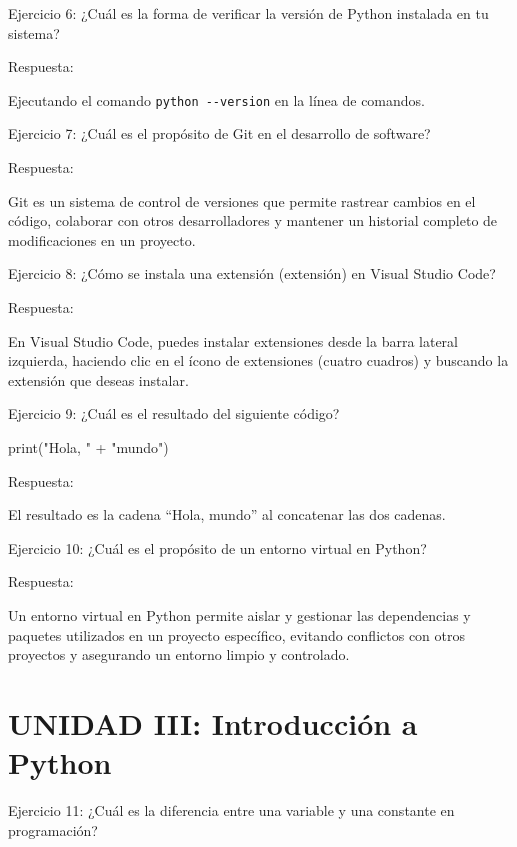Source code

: \documentclass[
  a4paper,
  DIV=11,
  numbers=noendperiod,
  onepage,
  openany]{scrreprt}
\newenvironment{Shaded}{\begin{snugshade}}{\end{snugshade}}
\newcommand{\BuiltInTok}[1]{\textcolor[rgb]{0.00,0.23,0.31}{#1}}
\newcommand{\NormalTok}[1]{\textcolor[rgb]{0.00,0.23,0.31}{#1}}
\newcommand{\OperatorTok}[1]{\textcolor[rgb]{0.37,0.37,0.37}{#1}}
\newcommand{\StringTok}[1]{\textcolor[rgb]{0.13,0.47,0.30}{#1}}
\begin{document}
Ejercicio 6: ¿Cuál es la forma de verificar la versión de Python
instalada en tu sistema?

Respuesta:

Ejecutando el comando \texttt{python\ -\/-version} en la línea de
comandos.

Ejercicio 7: ¿Cuál es el propósito de Git en el desarrollo de software?

Respuesta:

Git es un sistema de control de versiones que permite rastrear cambios
en el código, colaborar con otros desarrolladores y mantener un
historial completo de modificaciones en un proyecto.

Ejercicio 8: ¿Cómo se instala una extensión (extensión) en Visual Studio
Code?

Respuesta:

En Visual Studio Code, puedes instalar extensiones desde la barra
lateral izquierda, haciendo clic en el ícono de extensiones (cuatro
cuadros) y buscando la extensión que deseas instalar.

Ejercicio 9: ¿Cuál es el resultado del siguiente código?

\begin{Shaded}
\begin{Highlighting}[]
\BuiltInTok{print}\NormalTok{(}\StringTok{"Hola, "} \OperatorTok{+} \StringTok{"mundo"}\NormalTok{)}
\end{Highlighting}
\end{Shaded}

Respuesta:

El resultado es la cadena ``Hola, mundo'' al concatenar las dos cadenas.

Ejercicio 10: ¿Cuál es el propósito de un entorno virtual en Python?

Respuesta:

Un entorno virtual en Python permite aislar y gestionar las dependencias
y paquetes utilizados en un proyecto específico, evitando conflictos con
otros proyectos y asegurando un entorno limpio y controlado.

\hypertarget{unidad-iii-introducciuxf3n-a-python-1}{%
\section{UNIDAD III: Introducción a
Python}\label{unidad-iii-introducciuxf3n-a-python-1}}

Ejercicio 11: ¿Cuál es la diferencia entre una variable y una constante
en programación?
\end{document}
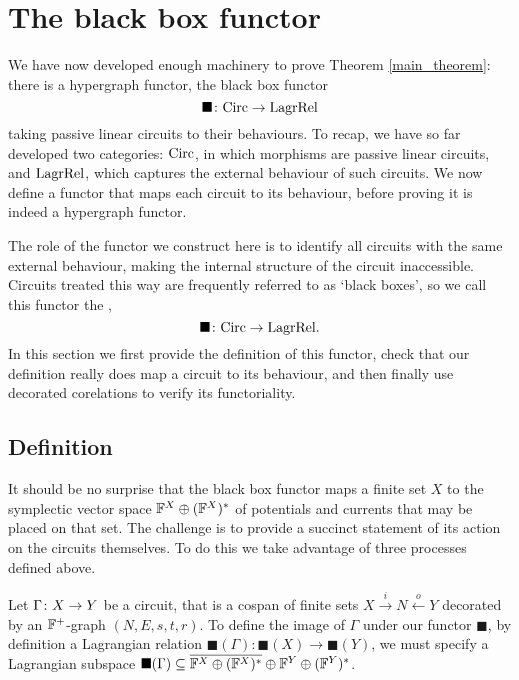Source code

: \section{The black box functor} \label{sec:blackbox}
We have now developed enough machinery to prove Theorem \ref{main_theorem}:
there is a hypergraph functor, the black box functor
\[  
\blacksquare{\colon} \mathrm{Circ} \to \mathrm{LagrRel} 
\]
taking passive linear circuits to their behaviours. To recap, we have so far
developed two categories: $\mathrm{Circ}$, in which morphisms are passive linear
circuits, and $\mathrm{LagrRel}$, which captures the external behaviour of such circuits.
We now define a functor that maps each circuit to its behaviour, before proving
it is indeed a hypergraph functor. 

The role of the functor we construct here is to identify all circuits with the
same external behaviour, making the internal structure of the circuit
inaccessible. Circuits treated this way are frequently referred to as
`black boxes', so we call this functor the ,
\[
\blacksquare{\colon} \mathrm{Circ} \to \mathrm{LagrRel}.
\] 
In this section we first provide the definition of this functor, check
that our definition really does map a circuit to its behaviour, and then finally
use decorated corelations to verify its functoriality.

\subsection{Definition}
It should be no surprise that the black box functor maps a finite set $X$ to the
symplectic vector space ${\mathbb F}^X \oplus ({\mathbb F}^X)^\ast$ of potentials and currents
that may be placed on that set. The challenge is to provide a succinct
statement of its action on the circuits themselves. To do this we take advantage
of three processes defined above.

Let $\Gamma{\colon} X \to Y$ be a circuit, that is a cospan of finite sets $X
\stackrel{i}{\longrightarrow} N \stackrel{o}{\longleftarrow} Y$ decorated by an
${\mathbb F}^+$-graph $(N,E,s,t,r)$. To define the image of $\Gamma$ under our functor
$\blacksquare$, by definition a Lagrangian relation $\blacksquare(\Gamma):
\blacksquare(X) \to \blacksquare(Y)$, we must specify a Lagrangian subspace
$\blacksquare(\Gamma) \subseteq \overline{{\mathbb F}^X \oplus ({\mathbb F}^X)^\ast} \oplus {\mathbb F}^Y
\oplus ({\mathbb F}^Y)^\ast$.  

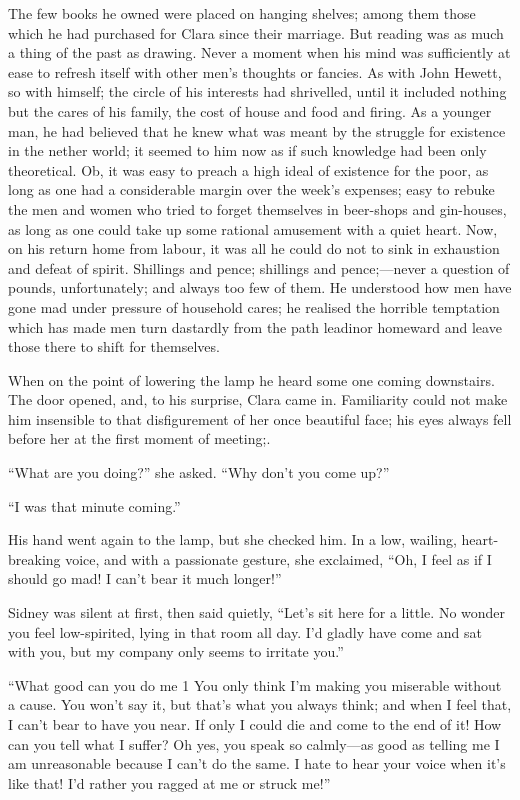 The few books he owned were placed on hanging shelves; among them those
which he had purchased for Clara since their marriage. But reading was
as much a thing of the past as drawing. Never a moment when his mind was
sufficiently at ease to refresh itself with other men's thoughts or
fancies. As with John Hewett, so with himself; the circle of {}his
interests had shrivelled, until it included nothing but the cares of his
family, the cost of house and food and firing. As a younger man, he had
believed that he knew what was meant by the struggle for existence in
the nether world; it seemed to him now as if such knowledge had been
only theoretical. Ob, it was easy to preach a high ideal of existence
for the poor, as long as one had a considerable margin over the week's
expenses; easy to rebuke the men and women who tried to forget
themselves in beer-shops and gin-houses, as long as one could take up
some rational amusement with a quiet heart. Now, on his return home from
labour, it was all he could do not to sink in exhaustion and defeat of
spirit. Shillings and pence; shillings and pence;---never a question of
pounds, unfortunately; and always too few of them. He understood how men
have gone mad under pressure of household cares; he realised the
horrible temptation which has made men turn dastardly from the path
leadinor homeward and leave those there to shift for themselves.

When on the point of lowering the lamp he heard some one coming
downstairs. The {}door opened, and, to his surprise, Clara came in.
Familiarity could not make him insensible to that disfigurement of her
once beautiful face; his eyes always fell before her at the first moment
of meeting;.

``What are you doing?'' she asked. ``Why don't you come up?''

``I was that minute coming.''

His hand went again to the lamp, but she checked him. In a low, wailing,
heart-breaking voice, and with a passionate gesture, she exclaimed,
``Oh, I feel as if I should go mad! I can't bear it much longer!''

Sidney was silent at first, then said quietly, ``Let's sit here for a
little. No wonder you feel low-spirited, lying in that room all day. I'd
gladly have come and sat with you, but my company only seems to irritate
you.''

``What good can you do me 1 You only think I'm making you miserable
without a cause. You won't say it, but that's what you always think; and
when I feel that, I can't bear to have you near. If only I could die and
come to the end of it! How can you tell what I suffer? Oh yes, you speak
so calmly---as good as telling me I am {}unreasonable because I can't do
the same. I hate to hear your voice when it's like that! I'd rather you
ragged at me or struck me!''

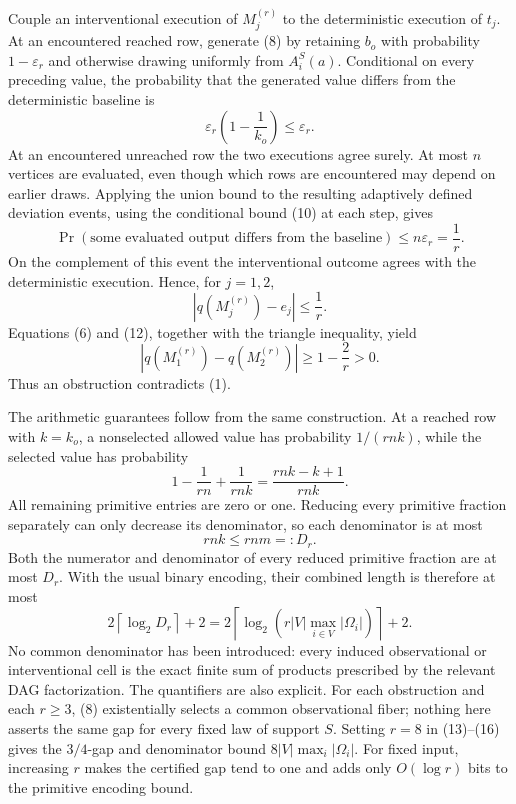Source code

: Couple an interventional execution of \(M_j^{(r)}\) to the deterministic execution of \(t_j\).  At an encountered reached row, generate (8) by retaining \(b_o\) with probability \(1-\varepsilon_r\) and otherwise drawing uniformly from \(A_i^S(a)\).  Conditional on every preceding value, the probability that the generated value differs from the deterministic baseline is
\[
 \varepsilon_r\left(1-\frac{1}{k_o}\right)\leq\varepsilon_r.
 \tag{10}
\]
At an encountered unreached row the two executions agree surely.  At most \(n\) vertices are evaluated, even though which rows are encountered may depend on earlier draws.  Applying the union bound to the resulting adaptively defined deviation events, using the conditional bound (10) at each step, gives
\[
 \Pr(\text{some evaluated output differs from the baseline})
 \leq n\varepsilon_r=\frac1r.
 \tag{11}
\]
On the complement of this event the interventional outcome agrees with the deterministic execution.  Hence, for \(j=1,2\),
\[
 |q(M_j^{(r)})-e_j|\leq\frac1r.
 \tag{12}
\]
Equations (6) and (12), together with the triangle inequality, yield
\[
 |q(M_1^{(r)})-q(M_2^{(r)})|
 \geq 1-\frac2r>0.
 \tag{13}
\]
Thus an obstruction contradicts (1).

The arithmetic guarantees follow from the same construction.  At a reached row with \(k=k_o\), a nonselected allowed value has probability \(1/(rnk)\), while the selected value has probability
\[
 1-\frac1{rn}+\frac1{rnk}
 =\frac{rnk-k+1}{rnk}.
 \tag{14}
\]
All remaining primitive entries are zero or one.  Reducing every primitive fraction separately can only decrease its denominator, so each denominator is at most
\[
 rnk\leq rnm=:D_r.
 \tag{15}
\]
Both the numerator and denominator of every reduced primitive fraction are at most \(D_r\).  With the usual binary encoding, their combined length is therefore at most
\[
 2\left\lceil\log_2D_r\right\rceil+2
 =2\left\lceil\log_2\!\left(r|V|\max_{i\in V}|\Omega_i|\right)\right\rceil+2.
 \tag{16}
\]
No common denominator has been introduced: every induced observational or interventional cell is the exact finite sum of products prescribed by the relevant DAG factorization.  The quantifiers are also explicit.  For each obstruction and each \(r\geq3\), (8) existentially selects a common observational fiber; nothing here asserts the same gap for every fixed law of support \(S\).  Setting \(r=8\) in (13)--(16) gives the \(3/4\)-gap and denominator bound \(8|V|\max_i|\Omega_i|\).  For fixed input, increasing \(r\) makes the certified gap tend to one and adds only \(O(\log r)\) bits to the primitive encoding bound.

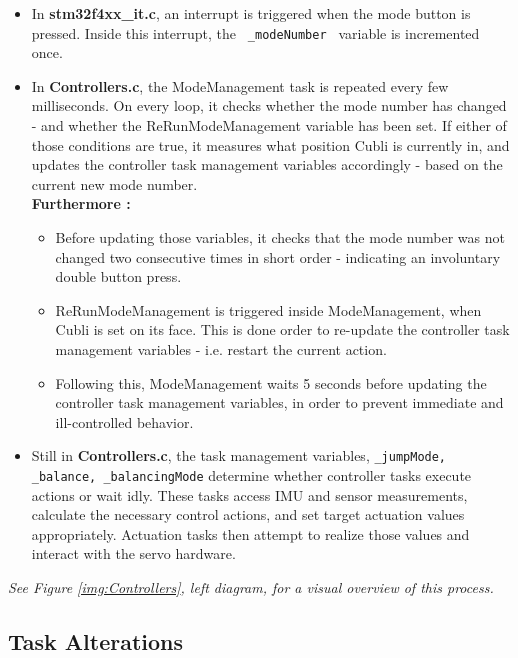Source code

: \begin{itemize}
\item In \textbf{stm32f4xx\_it.c}, an interrupt is triggered when the mode button is pressed. Inside this interrupt, the \texttt{ \_modeNumber } variable is incremented once.

\item In \textbf{Controllers.c}, the ModeManagement task is repeated every few milliseconds. On every loop, it checks whether the mode number has changed - and whether the ReRunModeManagement variable has been set. If either of those conditions are true, it measures what position Cubli is currently in, and updates the controller task management variables accordingly - based on the current new mode number.\\

\textbf{Furthermore :} 
\begin{itemize}
\item[] Before updating those variables, it checks that the mode number was not changed two consecutive times in short order - indicating an involuntary double button press.
\item[] ReRunModeManagement is triggered inside ModeManagement, when Cubli is set on its face. This is done order to re-update the controller task management variables - i.e. restart the current action. 
\item[] Following this, ModeManagement waits 5 seconds before updating the controller task management variables, in order to prevent immediate and ill-controlled behavior.
\end{itemize}

\item Still in \textbf{Controllers.c}, the task management variables, \texttt{\_jumpMode, \_balance, \_balancingMode} determine whether controller tasks execute actions or wait idly. These tasks access IMU and sensor measurements, calculate the necessary control actions, and set target actuation values appropriately. Actuation tasks then attempt to realize those values and interact with the servo hardware.
\end{itemize}

\textit{See Figure \ref{img:Controllers}, left diagram, for a visual overview of this process.}


\subsection{Task Alterations}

□ □ □ □ □ □ □

(What needs to be done)
Return exactly the lines of the data, beginning with the first and ending with the line containing "lateral izquierda, haciendo". Skip the pictures.

(Solution to this problem)
Source code

: \documentclass[
  a4paper,
  DIV=11,
  numbers=noendperiod,
  onepage,
  openany]{scrreprt}
\newenvironment{Shaded}{\begin{snugshade}}{\end{snugshade}}
\newcommand{\BuiltInTok}[1]{\textcolor[rgb]{0.00,0.23,0.31}{#1}}
\newcommand{\NormalTok}[1]{\textcolor[rgb]{0.00,0.23,0.31}{#1}}
\newcommand{\OperatorTok}[1]{\textcolor[rgb]{0.37,0.37,0.37}{#1}}
\newcommand{\StringTok}[1]{\textcolor[rgb]{0.13,0.47,0.30}{#1}}
\begin{document}
Ejercicio 6: ¿Cuál es la forma de verificar la versión de Python
instalada en tu sistema?

Respuesta:

Ejecutando el comando \texttt{python\ -\/-version} en la línea de
comandos.

Ejercicio 7: ¿Cuál es el propósito de Git en el desarrollo de software?

Respuesta:

Git es un sistema de control de versiones que permite rastrear cambios
en el código, colaborar con otros desarrolladores y mantener un
historial completo de modificaciones en un proyecto.

Ejercicio 8: ¿Cómo se instala una extensión (extensión) en Visual Studio
Code?

Respuesta:

En Visual Studio Code, puedes instalar extensiones desde la barra
lateral izquierda, haciendo clic en el ícono de extensiones (cuatro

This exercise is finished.